◆ AIM OF THE TASK ◆
Starting at the first line of the data, print every line up to and including the one with "- ⚙️ Skilled", but no pictures.
·····
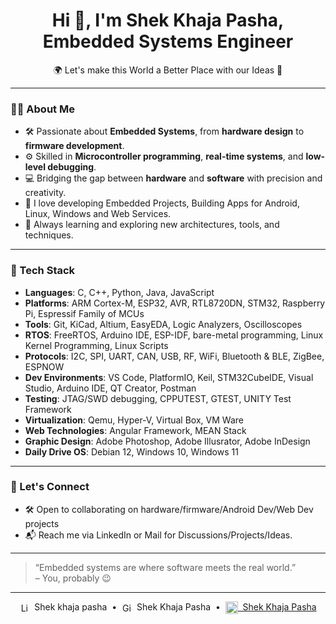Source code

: <h1 align="center">Hi 👋, I'm Shek Khaja Pasha, Embedded Systems Engineer</h1>

<p align="center">
🌍 Let's make this World a Better Place with our Ideas 📡
</p>

---

### 👨‍💻 About Me

- 🛠️ Passionate about **Embedded Systems**, from **hardware design** to **firmware development**.
- ⚙️ Skilled in **Microcontroller programming**, **real-time systems**, and **low-level debugging**.
- 💻 Bridging the gap between **hardware** and **software** with precision and creativity.
- 📡 I love developing Embedded Projects, Building Apps for Android, Linux, Windows and Web Services.
- 🧠 Always learning and exploring new architectures, tools, and techniques.

---

### 🧰 Tech Stack

- **Languages**: C, C++, Python, Java, JavaScript
- **Platforms**: ARM Cortex-M, ESP32, AVR, RTL8720DN, STM32, Raspberry Pi, Espressif Family of MCUs
- **Tools**: Git, KiCad, Altium, EasyEDA, Logic Analyzers, Oscilloscopes
- **RTOS**: FreeRTOS, Arduino IDE, ESP-IDF, bare-metal programming, Linux Kernel Programming, Linux Scripts
- **Protocols**: I2C, SPI, UART, CAN, USB, RF, WiFi, Bluetooth & BLE, ZigBee, ESPNOW
- **Dev Environments**: VS Code, PlatformIO, Keil, STM32CubeIDE, Visual Studio, Arduino IDE, QT Creator, Postman
- **Testing**: JTAG/SWD debugging, CPPUTEST, GTEST, UNITY Test Framework
- **Virtualization**: Qemu, Hyper-V, Virtual Box, VM Ware
- **Web Technologies**: Angular Framework, MEAN Stack
- **Graphic Design**: Adobe Photoshop, Adobe Illusrator, Adobe InDesign
- **Daily Drive OS**: Debian 12, Windows 10, Windows 11
---

### 🚀 Let's Connect

- 🛠️ Open to collaborating on hardware/firmware/Android Dev/Web Dev projects
- 📬 Reach me via LinkedIn or Mail for Discussions/Projects/Ideas.

---

> “Embedded systems are where software meets the real world.”  
> – You, probably 😉

---


<p align="center">
  <a href="https://www.linkedin.com/in/khaja-pasha/" target="_blank" style="text-decoration:none;">
    <img src="https://cdn.jsdelivr.net/gh/devicons/devicon/icons/linkedin/linkedin-original.svg" alt="LinkedIn" width="16" style="vertical-align:middle; margin-right:4px;" />
    Shek khaja pasha
  </a>
  &nbsp;•&nbsp;
  <a href="https://github.com/Khaja-Pasha-shek" target="_blank" style="text-decoration:none;">
    <img src="https://cdn.jsdelivr.net/gh/devicons/devicon/icons/github/github-original.svg" alt="GitHub" width="16" style="vertical-align:middle; margin-right:4px;" />
    Shek Khaja Pasha
  </a>
  &nbsp;•&nbsp;
  <a href="mailto:your.skkhaja8558@gmail.com">
    <img src="https://img.shields.io/badge/Gmail-D14836?style=flat&logo=gmail&logoColor=white" height="20" style="vertical-align:middle;">
    &nbsp;Shek Khaja Pasha
  </a>
</p>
·····
◆ EXERCISE SOLUTION ◆
Source code

: <h1 align="center">Hi 👋, I'm Shek Khaja Pasha, Embedded Systems Engineer</h1>

<p align="center">
🌍 Let's make this World a Better Place with our Ideas 📡
</p>

---

### 👨‍💻 About Me

- 🛠️ Passionate about **Embedded Systems**, from **hardware design** to **firmware development**.
- ⚙️ Skilled in **Microcontroller programming**, **real-time systems**, and **low-level debugging**.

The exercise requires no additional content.